_What you have to do:_
Transcribe the lines of the records starting with the one that has "We first compute" in it and ending with the last, and transcribe nothing else.

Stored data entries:
***

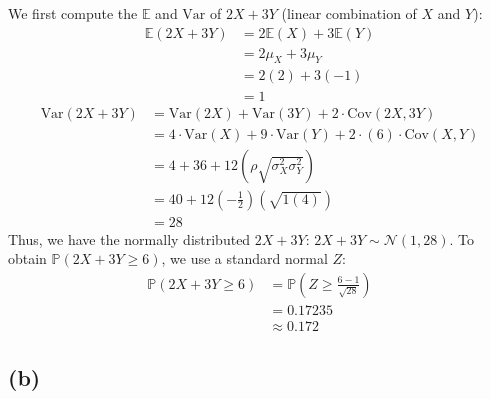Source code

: \documentclass[12pt]{article}
\begin{document}
We first compute the $ \mathbb{E}$ and $\text{Var}$ of $2X + 3Y$ (linear combination of $X$ and $Y$): \begin{align*}
    \mathbb{E}(2X + 3Y) &= 2 \mathbb{E}(X) + 3 \mathbb{E}(Y) \\
    &= 2\mu_X + 3\mu_Y \\ 
    &= 2(2) + 3(-1) \\ 
    &= 1
\end{align*} \begin{align*}
    \text{Var}(2X+3Y) &= \text{Var}(2X) + \text{Var}(3Y) + 2 \cdot \text{Cov}(2X, 3Y) \\ 
    &= 4 \cdot \text{Var}(X) + 9 \cdot \text{Var}(Y) + 2 \cdot (6) \cdot \text{Cov} (X,Y) \\ 
    &= 4 + 36 + 12\left(\rho \sqrt{\sigma_X^{2}\sigma_Y^{2}}\right) \\ 
    &= 40 + 12(-\frac{1}{2})\left( \sqrt{1(4)} \right) \\ 
    &= 28
\end{align*} Thus, we have the normally distributed $2X + 3Y$: $2X + 3Y \sim \mathcal{N}(1,28)$. To obtain $ \mathbb{P}(2X + 3Y \geq 6)$, we use a standard normal $Z$: \begin{align*}
    \mathbb{P}(2X + 3Y \geq 6) &= \mathbb{P}\left(Z \geq \frac{6-1}{\sqrt{28}}\right) \\ 
    &= 0.17235 \\ 
    &\boxed{\approx 0.172}
\end{align*}

\subsection*{(b)}
\end{document}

***

_Written answer:_
We first compute the $ \mathbb{E}$ and $\text{Var}$ of $2X + 3Y$ (linear combination of $X$ and $Y$): \begin{align*}
    \mathbb{E}(2X + 3Y) &= 2 \mathbb{E}(X) + 3 \mathbb{E}(Y) \\
    &= 2\mu_X + 3\mu_Y \\ 
    &= 2(2) + 3(-1) \\ 
    &= 1
\end{align*} \begin{align*}
    \text{Var}(2X+3Y) &= \text{Var}(2X) + \text{Var}(3Y) + 2 \cdot \text{Cov}(2X, 3Y) \\ 
    &= 4 \cdot \text{Var}(X) + 9 \cdot \text{Var}(Y) + 2 \cdot (6) \cdot \text{Cov} (X,Y) \\ 
    &= 4 + 36 + 12\left(\rho \sqrt{\sigma_X^{2}\sigma_Y^{2}}\right) \\ 
    &= 40 + 12(-\frac{1}{2})\left( \sqrt{1(4)} \right) \\ 
    &= 28
\end{align*} Thus, we have the normally distributed $2X + 3Y$: $2X + 3Y \sim \mathcal{N}(1,28)$. To obtain $ \mathbb{P}(2X + 3Y \geq 6)$, we use a standard normal $Z$: \begin{align*}
    \mathbb{P}(2X + 3Y \geq 6) &= \mathbb{P}\left(Z \geq \frac{6-1}{\sqrt{28}}\right) \\ 
    &= 0.17235 \\ 
    &\boxed{\approx 0.172}
\end{align*}

\subsection*{(b)}
\end{document}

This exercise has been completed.